‘Nasıl olmaz’ provası
BDP kuvvetli bir gösteri yaparak on binlerce kişinin “Öcalan’a özgürlük” diye bağırmasını istiyordu. Hükümet böyle bir şeyin gerçekleşmesini istemiyordu. Sonuç beklendiği gibi oldu, kalabalığın bağırması engellendi, ama tazyikli sular, gaz bombaları, biber gazları, taşlar, sopalar, polis dayağı yiyen, yaralanan milletvekilleriyle çıkış yoluna küçük bir kilit daha vuruldu.
Ankara, “Öcalan’a özgürlük” veya “pratik” anlatımla ev hapsine çıkması konusunun “Kürtlerin şiddetli talebi üzerine tartışılan bir konu” olmasını istemiyor.
Bu tür siyasi çatışma alanlarında “ben verdim” ile “hayır, ben aldım” ifadeleri siyasi başarının ilanı olarak öne çıkmaya çalışır.

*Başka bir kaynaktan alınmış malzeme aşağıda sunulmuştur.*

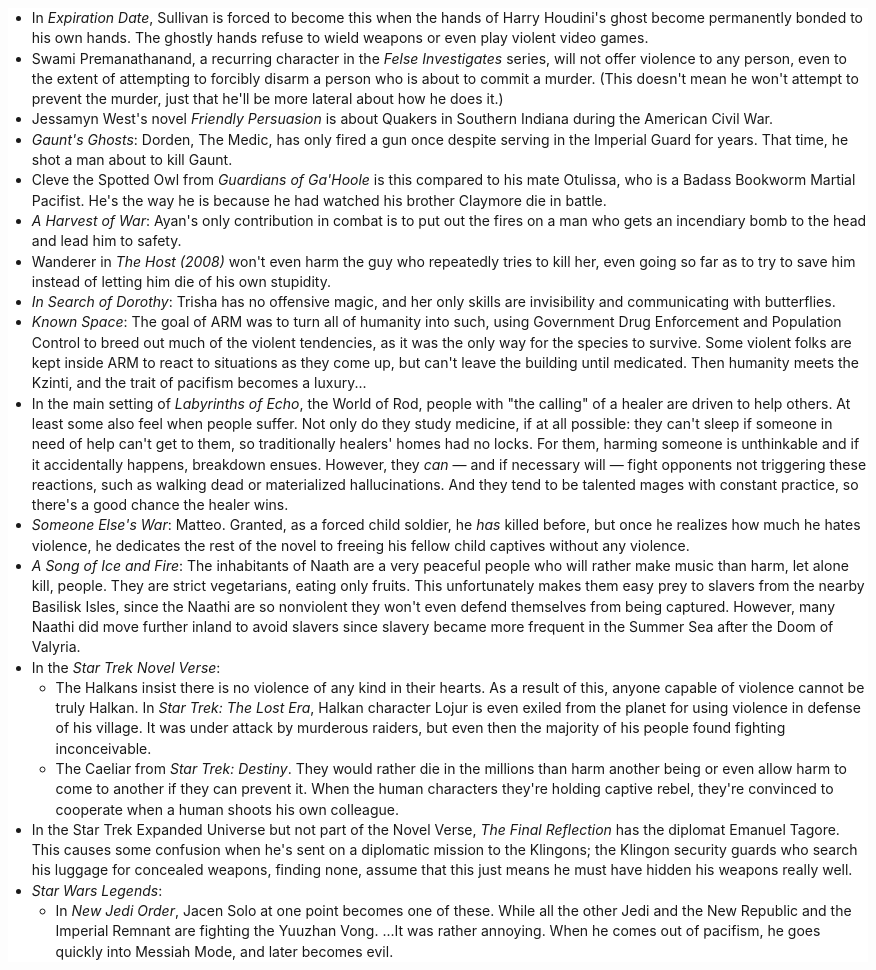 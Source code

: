 -   In _Expiration Date_, Sullivan is forced to become this when the hands of Harry Houdini's ghost become permanently bonded to his own hands. The ghostly hands refuse to wield weapons or even play violent video games.
-   Swami Premanathanand, a recurring character in the _Felse Investigates_ series, will not offer violence to any person, even to the extent of attempting to forcibly disarm a person who is about to commit a murder. (This doesn't mean he won't attempt to prevent the murder, just that he'll be more lateral about how he does it.)
-   Jessamyn West's novel _Friendly Persuasion_ is about Quakers in Southern Indiana during the American Civil War.
-   _Gaunt's Ghosts_: Dorden, The Medic, has only fired a gun once despite serving in the Imperial Guard for years. That time, he shot a man about to kill Gaunt.
-   Cleve the Spotted Owl from _Guardians of Ga'Hoole_ is this compared to his mate Otulissa, who is a Badass Bookworm Martial Pacifist. He's the way he is because he had watched his brother Claymore die in battle.
-   _A Harvest of War_: Ayan's only contribution in combat is to put out the fires on a man who gets an incendiary bomb to the head and lead him to safety.
-   Wanderer in _The Host (2008)_ won't even harm the guy who repeatedly tries to kill her, even going so far as to try to save him instead of letting him die of his own stupidity.
-   _In Search of Dorothy_: Trisha has no offensive magic, and her only skills are invisibility and communicating with butterflies.
-   _Known Space_: The goal of ARM was to turn all of humanity into such, using Government Drug Enforcement and Population Control to breed out much of the violent tendencies, as it was the only way for the species to survive. Some violent folks are kept inside ARM to react to situations as they come up, but can't leave the building until medicated. Then humanity meets the Kzinti, and the trait of pacifism becomes a luxury...
-   In the main setting of _Labyrinths of Echo_, the World of Rod, people with "the calling" of a healer are driven to help others. At least some also feel when people suffer. Not only do they study medicine, if at all possible: they can't sleep if someone in need of help can't get to them, so traditionally healers' homes had no locks. For them, harming someone is unthinkable and if it accidentally happens, breakdown ensues. However, they _can_ — and if necessary will — fight opponents not triggering these reactions, such as walking dead or materialized hallucinations. And they tend to be talented mages with constant practice, so there's a good chance the healer wins.
-   _Someone Else's War_: Matteo. Granted, as a forced child soldier, he _has_ killed before, but once he realizes how much he hates violence, he dedicates the rest of the novel to freeing his fellow child captives without any violence.
-   _A Song of Ice and Fire_: The inhabitants of Naath are a very peaceful people who will rather make music than harm, let alone kill, people. They are strict vegetarians, eating only fruits. This unfortunately makes them easy prey to slavers from the nearby Basilisk Isles, since the Naathi are so nonviolent they won't even defend themselves from being captured. However, many Naathi did move further inland to avoid slavers since slavery became more frequent in the Summer Sea after the Doom of Valyria.
-   In the _Star Trek Novel Verse_:
    -   The Halkans insist there is no violence of any kind in their hearts. As a result of this, anyone capable of violence cannot be truly Halkan. In _Star Trek: The Lost Era_, Halkan character Lojur is even exiled from the planet for using violence in defense of his village. It was under attack by murderous raiders, but even then the majority of his people found fighting inconceivable.
    -   The Caeliar from _Star Trek: Destiny_. They would rather die in the millions than harm another being or even allow harm to come to another if they can prevent it. When the human characters they're holding captive rebel, they're convinced to cooperate when a human shoots his own colleague.
-   In the Star Trek Expanded Universe but not part of the Novel Verse, _The Final Reflection_ has the diplomat Emanuel Tagore. This causes some confusion when he's sent on a diplomatic mission to the Klingons; the Klingon security guards who search his luggage for concealed weapons, finding none, assume that this just means he must have hidden his weapons really well.
-   _Star Wars Legends_:
    -   In _New Jedi Order_, Jacen Solo at one point becomes one of these. While all the other Jedi and the New Republic and the Imperial Remnant are fighting the Yuuzhan Vong. ...It was rather annoying. When he comes out of pacifism, he goes quickly into Messiah Mode, and later becomes evil.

Diyarbakır manzarası da aslında budur.
Ancak şu anda temel meselenin çözümü için siyasi konumlanma ya da esas çatışma alanı “ben çıkardım-hayır ben aldım” çekişmesi değildir. Asıl konumlanma, meselenin çözümünü istemek ve istememek üzerinedir. Öcalan’ın ev hapsi bu yol haritasının maddelerinden biridir.
Diyarbakır manzarası iki tarafın, bu olaydaki iki tarafın da yanlış konumlanma üzerine hareket etmeleri dolayısıyla “nasıl olmaz’ın provası” oldu.
Silahların tümüyle susmasını sağlayacak yol haritası belli. Bu haritanın her ne pahasına olursa olsun daha belirgin çizgilere kavuşmasını önlemek isteyenler de belli. Diyarbakır’daki gibi yanlış konumlanmalar öne çıktığındaysa çözüm istemeyen cephe zaman kazanıyor, içinde halkın büyük kesiminin yer aldığı çözüm isteyen cephe ise zaman kaybediyor.
Diyarbakır’daki toplantıya izin verilse ve on binlerce kişi “Öcalan’a özgürlük” diye bağırsaydı gerçek konumlanmalar değişmeyecek ve yol haritasının ana unsurları kamuoyu gözünde de biraz daha belirgin hale gelecekti.
“Nasıl olmaz”ı Türk halkı da Türkiye’nin Kürt vatandaşları da onlarca kez gördü, biliyor. Bu gibi tekrarlar sadece onların, çözüm istediğini düşündükleri siyasi güçlerin iradesi üzerinde kuşku duymalarına yol açar. Bunun sonucunda da tarafların birini değil, ikisinin de kaybı, çözümden korkan cepheninse kazancı vardır.